*** Opening Provided information ***
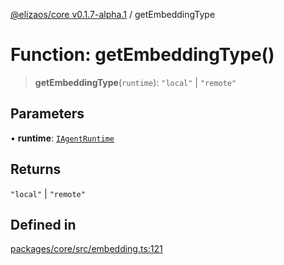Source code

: [@elizaos/core v0.1.7-alpha.1](../) / getEmbeddingType

# Function: getEmbeddingType()

> **getEmbeddingType**(`runtime`): `"local"` \| `"remote"`

## Parameters

• **runtime**: [`IAgentRuntime`](../interfaces/IAgentRuntime.md)

## Returns

`"local"` \| `"remote"`

## Defined in

[packages/core/src/embedding.ts:121](https://github.com/elizaOS/eliza/blob/main/packages/core/src/embedding.ts#L121)
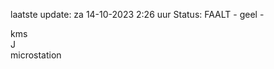 laatste update: 
za 14-10-2023  2:26   uur 
Status: FAALT - geel - 
<div class="service R">kms</div><div class="service R">J</div><div class="service Y">microstation</div>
*** Closing Provided information ***
### What to do
Copy all the data exactly as written, but skip any picture.

### Result of this task
Source code

: [@elizaos/core v0.1.7-alpha.1](../) / getEmbeddingType

# Function: getEmbeddingType()

> **getEmbeddingType**(`runtime`): `"local"` \| `"remote"`

## Parameters

• **runtime**: [`IAgentRuntime`](../interfaces/IAgentRuntime.md)

## Returns

`"local"` \| `"remote"`

## Defined in

[packages/core/src/embedding.ts:121](https://github.com/elizaOS/eliza/blob/main/packages/core/src/embedding.ts#L121)
 laatste update: 
za 14-10-2023  2:26   uur 
Status: FAALT - geel - 
<div class="service R">kms</div><div class="service R">J</div><div class="service Y">microstation</div>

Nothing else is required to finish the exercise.